__Given entries__:
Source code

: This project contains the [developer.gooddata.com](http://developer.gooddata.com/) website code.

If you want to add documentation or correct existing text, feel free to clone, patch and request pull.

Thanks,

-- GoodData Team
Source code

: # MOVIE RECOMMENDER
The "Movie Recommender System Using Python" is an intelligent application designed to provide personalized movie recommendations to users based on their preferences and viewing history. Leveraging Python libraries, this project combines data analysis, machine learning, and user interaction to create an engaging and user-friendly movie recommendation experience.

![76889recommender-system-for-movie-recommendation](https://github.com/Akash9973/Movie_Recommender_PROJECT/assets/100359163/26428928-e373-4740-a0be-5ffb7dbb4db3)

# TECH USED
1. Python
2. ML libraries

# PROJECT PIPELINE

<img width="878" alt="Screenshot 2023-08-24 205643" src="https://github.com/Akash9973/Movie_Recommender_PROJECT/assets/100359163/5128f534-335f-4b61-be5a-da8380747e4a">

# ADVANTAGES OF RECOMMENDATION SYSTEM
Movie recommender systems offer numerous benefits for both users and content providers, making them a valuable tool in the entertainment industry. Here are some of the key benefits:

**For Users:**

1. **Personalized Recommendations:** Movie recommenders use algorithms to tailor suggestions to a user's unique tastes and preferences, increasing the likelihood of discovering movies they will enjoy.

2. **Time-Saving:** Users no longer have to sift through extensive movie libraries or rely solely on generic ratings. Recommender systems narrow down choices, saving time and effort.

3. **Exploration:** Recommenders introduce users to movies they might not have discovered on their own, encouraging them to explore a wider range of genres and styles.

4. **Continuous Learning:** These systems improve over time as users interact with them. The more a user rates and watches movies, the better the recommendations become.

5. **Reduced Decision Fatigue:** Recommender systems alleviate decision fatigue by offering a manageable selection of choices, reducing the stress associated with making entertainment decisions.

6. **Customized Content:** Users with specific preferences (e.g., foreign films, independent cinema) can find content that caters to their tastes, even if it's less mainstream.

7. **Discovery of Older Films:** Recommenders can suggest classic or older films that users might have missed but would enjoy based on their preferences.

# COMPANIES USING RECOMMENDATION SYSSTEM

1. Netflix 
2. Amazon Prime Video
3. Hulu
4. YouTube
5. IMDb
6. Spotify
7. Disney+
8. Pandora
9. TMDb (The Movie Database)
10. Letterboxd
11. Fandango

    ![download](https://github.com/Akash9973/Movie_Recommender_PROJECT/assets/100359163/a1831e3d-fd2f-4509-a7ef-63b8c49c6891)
...
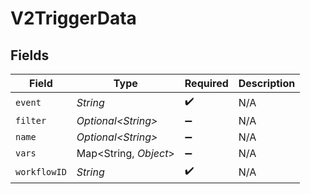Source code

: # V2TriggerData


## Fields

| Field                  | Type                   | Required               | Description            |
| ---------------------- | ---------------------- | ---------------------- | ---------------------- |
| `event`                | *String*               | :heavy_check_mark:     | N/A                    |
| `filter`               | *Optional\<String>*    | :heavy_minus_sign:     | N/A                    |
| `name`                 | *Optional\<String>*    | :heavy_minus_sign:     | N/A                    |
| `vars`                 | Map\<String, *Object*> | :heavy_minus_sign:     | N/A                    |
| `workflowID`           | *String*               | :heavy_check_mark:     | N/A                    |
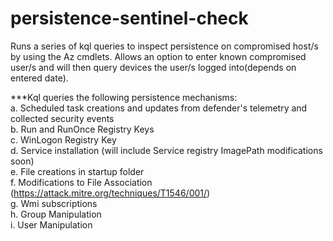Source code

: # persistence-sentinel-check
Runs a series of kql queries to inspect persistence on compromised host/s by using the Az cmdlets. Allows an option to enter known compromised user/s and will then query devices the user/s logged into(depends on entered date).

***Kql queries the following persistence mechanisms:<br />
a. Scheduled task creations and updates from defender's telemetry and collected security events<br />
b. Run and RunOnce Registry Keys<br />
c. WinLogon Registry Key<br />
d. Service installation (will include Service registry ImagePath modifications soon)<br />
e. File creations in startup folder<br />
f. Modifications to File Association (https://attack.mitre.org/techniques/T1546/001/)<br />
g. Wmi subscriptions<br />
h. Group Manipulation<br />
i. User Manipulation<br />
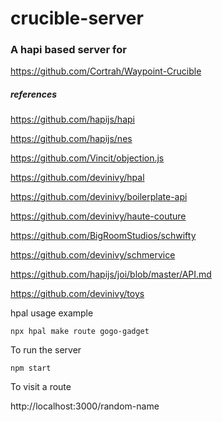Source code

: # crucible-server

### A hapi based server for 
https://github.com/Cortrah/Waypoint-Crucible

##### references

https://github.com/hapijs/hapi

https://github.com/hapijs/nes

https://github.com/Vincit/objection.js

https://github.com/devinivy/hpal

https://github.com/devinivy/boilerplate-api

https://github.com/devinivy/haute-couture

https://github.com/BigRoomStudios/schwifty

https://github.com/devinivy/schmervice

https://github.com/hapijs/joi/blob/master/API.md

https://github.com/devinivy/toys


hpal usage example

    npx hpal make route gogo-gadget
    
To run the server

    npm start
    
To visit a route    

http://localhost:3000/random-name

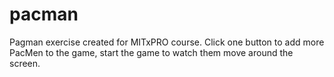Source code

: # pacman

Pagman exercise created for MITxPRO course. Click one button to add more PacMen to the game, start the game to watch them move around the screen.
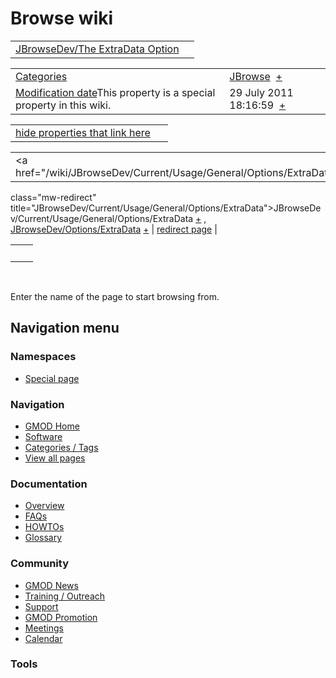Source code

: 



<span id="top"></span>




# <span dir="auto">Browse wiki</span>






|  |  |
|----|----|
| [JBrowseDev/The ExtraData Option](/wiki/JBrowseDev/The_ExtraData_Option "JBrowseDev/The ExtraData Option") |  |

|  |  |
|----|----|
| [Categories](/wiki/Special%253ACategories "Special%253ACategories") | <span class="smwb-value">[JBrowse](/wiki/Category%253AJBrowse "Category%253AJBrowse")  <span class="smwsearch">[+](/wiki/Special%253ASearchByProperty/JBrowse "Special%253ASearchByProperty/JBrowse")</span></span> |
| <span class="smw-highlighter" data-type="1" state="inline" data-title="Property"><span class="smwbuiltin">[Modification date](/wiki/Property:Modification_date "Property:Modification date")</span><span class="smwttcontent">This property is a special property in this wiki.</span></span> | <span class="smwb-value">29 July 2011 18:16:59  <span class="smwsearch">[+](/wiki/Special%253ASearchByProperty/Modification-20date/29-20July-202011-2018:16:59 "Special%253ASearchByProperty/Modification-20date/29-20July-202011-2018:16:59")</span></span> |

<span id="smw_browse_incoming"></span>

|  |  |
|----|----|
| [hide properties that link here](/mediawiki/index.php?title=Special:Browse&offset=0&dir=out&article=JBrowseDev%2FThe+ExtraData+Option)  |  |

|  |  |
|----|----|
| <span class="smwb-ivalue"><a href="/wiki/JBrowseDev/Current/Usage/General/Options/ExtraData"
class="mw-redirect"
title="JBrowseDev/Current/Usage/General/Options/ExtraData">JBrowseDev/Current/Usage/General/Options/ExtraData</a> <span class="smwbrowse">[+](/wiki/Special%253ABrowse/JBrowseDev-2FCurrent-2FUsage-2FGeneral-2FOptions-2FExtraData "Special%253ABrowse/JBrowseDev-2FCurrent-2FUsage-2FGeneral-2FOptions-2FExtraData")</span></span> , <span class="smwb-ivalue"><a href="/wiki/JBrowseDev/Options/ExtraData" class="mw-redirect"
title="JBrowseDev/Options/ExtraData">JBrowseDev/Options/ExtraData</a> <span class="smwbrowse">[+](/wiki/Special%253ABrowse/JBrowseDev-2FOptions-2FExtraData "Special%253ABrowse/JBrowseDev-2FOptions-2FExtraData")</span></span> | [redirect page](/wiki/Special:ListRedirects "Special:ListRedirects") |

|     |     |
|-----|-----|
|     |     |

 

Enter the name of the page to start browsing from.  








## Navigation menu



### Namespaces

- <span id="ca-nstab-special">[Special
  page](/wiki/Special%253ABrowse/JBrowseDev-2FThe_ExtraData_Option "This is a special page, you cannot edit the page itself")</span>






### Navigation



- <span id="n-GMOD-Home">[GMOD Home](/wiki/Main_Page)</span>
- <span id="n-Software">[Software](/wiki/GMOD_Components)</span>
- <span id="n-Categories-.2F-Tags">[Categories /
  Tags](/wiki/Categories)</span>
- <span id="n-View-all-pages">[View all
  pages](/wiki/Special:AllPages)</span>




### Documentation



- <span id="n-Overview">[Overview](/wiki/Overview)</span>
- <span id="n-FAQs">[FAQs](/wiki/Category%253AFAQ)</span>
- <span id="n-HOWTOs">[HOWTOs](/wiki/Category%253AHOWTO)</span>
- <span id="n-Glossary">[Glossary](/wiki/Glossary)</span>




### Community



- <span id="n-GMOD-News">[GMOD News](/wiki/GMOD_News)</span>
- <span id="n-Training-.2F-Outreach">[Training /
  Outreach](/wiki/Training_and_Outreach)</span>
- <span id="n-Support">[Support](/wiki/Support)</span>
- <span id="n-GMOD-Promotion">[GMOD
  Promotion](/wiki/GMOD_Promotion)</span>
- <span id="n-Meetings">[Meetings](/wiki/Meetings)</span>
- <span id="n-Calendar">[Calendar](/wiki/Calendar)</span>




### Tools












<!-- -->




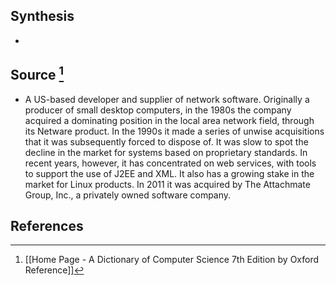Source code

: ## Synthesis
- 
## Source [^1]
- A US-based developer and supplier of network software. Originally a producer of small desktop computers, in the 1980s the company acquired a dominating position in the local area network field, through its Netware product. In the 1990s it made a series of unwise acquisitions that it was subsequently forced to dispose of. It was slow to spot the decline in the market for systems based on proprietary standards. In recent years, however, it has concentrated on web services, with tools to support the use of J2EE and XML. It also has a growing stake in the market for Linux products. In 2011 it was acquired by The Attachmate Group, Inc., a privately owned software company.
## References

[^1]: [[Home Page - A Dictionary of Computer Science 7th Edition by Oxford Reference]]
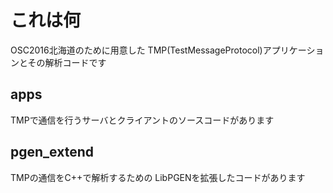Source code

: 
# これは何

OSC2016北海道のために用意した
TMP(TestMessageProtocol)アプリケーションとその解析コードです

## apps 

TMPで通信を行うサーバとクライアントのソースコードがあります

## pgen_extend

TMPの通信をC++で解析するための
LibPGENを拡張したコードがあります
* * *
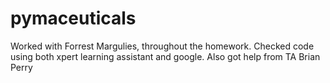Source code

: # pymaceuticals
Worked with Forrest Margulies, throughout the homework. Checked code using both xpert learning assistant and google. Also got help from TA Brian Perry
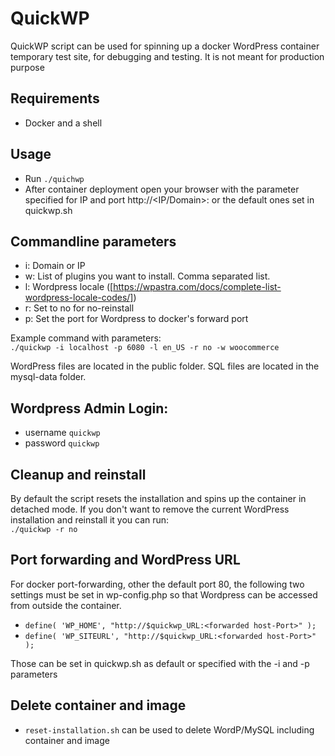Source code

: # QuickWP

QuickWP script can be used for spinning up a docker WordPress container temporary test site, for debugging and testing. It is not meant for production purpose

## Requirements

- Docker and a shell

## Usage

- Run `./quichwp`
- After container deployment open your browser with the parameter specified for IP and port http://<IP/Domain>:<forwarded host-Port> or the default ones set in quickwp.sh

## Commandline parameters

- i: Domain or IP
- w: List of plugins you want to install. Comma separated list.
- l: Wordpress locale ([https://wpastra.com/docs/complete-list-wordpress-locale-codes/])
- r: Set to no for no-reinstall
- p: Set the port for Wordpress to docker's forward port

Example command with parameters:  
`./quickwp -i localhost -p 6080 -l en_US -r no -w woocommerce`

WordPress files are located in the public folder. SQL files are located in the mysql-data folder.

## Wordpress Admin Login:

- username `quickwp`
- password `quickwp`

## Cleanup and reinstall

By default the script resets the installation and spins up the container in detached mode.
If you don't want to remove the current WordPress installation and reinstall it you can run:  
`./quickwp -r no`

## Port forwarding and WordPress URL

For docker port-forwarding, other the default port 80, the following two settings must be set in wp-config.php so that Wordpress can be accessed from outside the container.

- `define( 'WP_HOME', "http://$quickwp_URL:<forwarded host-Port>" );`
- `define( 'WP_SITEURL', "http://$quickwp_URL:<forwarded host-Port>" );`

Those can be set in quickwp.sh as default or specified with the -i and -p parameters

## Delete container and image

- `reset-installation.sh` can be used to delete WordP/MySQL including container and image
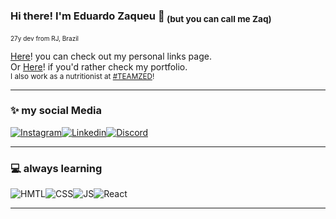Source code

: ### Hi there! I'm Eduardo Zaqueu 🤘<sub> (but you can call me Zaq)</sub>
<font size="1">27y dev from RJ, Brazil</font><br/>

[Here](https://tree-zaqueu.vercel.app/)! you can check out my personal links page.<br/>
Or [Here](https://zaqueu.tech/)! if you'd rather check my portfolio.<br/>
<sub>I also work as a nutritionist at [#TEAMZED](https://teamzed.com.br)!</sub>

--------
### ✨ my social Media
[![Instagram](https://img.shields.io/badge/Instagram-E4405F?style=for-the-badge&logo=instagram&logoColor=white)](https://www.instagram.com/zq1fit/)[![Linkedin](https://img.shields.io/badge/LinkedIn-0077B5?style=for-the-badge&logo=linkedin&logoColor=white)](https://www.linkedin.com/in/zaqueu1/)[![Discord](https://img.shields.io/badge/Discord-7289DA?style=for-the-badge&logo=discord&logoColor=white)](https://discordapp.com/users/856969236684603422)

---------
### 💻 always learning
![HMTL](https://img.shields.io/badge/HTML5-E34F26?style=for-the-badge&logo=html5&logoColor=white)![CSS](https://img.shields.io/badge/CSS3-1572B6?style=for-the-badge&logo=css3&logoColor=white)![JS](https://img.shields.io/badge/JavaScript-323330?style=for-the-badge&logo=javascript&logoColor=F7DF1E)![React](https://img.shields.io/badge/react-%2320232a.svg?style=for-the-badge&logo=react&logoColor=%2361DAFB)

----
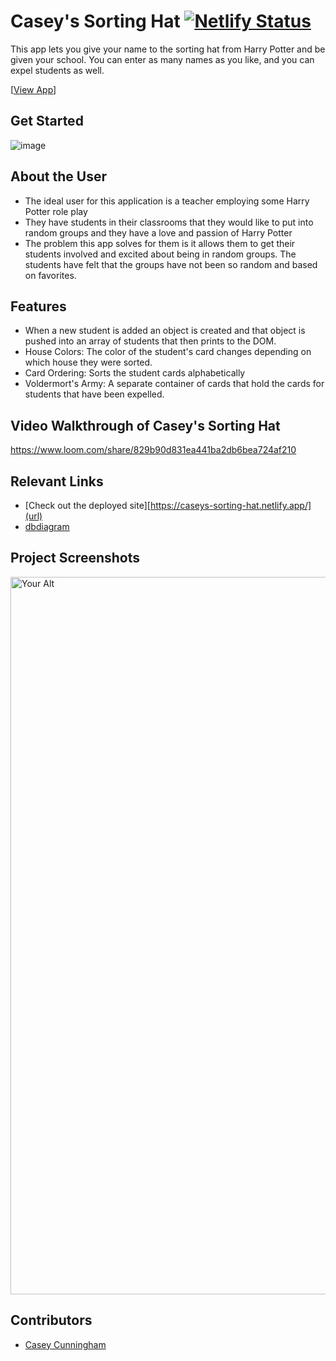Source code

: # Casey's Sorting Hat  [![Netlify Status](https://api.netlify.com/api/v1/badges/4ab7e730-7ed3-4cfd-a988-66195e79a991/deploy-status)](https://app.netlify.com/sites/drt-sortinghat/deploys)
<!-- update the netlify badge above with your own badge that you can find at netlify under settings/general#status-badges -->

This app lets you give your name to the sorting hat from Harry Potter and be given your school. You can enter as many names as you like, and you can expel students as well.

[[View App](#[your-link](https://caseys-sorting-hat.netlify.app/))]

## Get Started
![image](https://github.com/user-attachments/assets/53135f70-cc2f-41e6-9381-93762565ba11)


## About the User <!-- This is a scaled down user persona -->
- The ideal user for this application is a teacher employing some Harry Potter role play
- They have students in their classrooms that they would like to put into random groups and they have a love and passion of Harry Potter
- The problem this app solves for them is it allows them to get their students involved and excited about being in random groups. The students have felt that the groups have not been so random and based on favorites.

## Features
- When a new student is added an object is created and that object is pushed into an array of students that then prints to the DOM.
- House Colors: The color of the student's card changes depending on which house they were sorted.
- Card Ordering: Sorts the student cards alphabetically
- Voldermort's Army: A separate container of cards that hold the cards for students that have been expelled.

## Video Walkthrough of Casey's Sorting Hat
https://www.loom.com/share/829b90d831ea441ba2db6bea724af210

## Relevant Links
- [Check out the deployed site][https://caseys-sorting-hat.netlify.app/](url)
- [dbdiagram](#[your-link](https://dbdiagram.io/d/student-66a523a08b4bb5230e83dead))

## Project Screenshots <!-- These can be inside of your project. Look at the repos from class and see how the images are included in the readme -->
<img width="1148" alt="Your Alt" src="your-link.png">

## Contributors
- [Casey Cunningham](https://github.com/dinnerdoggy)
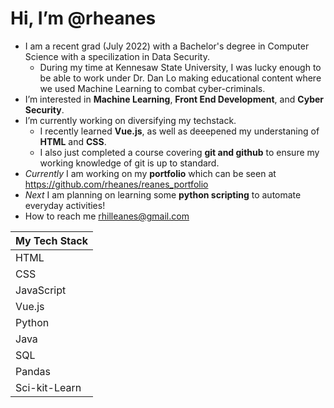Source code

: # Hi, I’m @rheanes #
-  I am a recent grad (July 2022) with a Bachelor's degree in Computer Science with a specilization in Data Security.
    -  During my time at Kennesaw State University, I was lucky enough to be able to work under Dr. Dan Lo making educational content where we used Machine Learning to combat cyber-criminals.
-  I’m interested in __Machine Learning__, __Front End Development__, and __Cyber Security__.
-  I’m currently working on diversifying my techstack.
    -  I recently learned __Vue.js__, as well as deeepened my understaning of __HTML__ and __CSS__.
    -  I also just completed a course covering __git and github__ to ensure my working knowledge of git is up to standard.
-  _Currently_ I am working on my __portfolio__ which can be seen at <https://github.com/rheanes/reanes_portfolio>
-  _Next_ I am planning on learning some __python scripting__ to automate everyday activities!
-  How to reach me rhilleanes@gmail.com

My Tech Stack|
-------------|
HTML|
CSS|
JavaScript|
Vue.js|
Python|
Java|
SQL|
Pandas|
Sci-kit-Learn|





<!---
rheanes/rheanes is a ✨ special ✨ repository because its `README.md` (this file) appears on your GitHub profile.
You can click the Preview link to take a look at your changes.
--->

__Work to be completed__: Work out the number of lines in the entries above that hold the word "random", giving the number without comment.

__Solution for this problem__: 3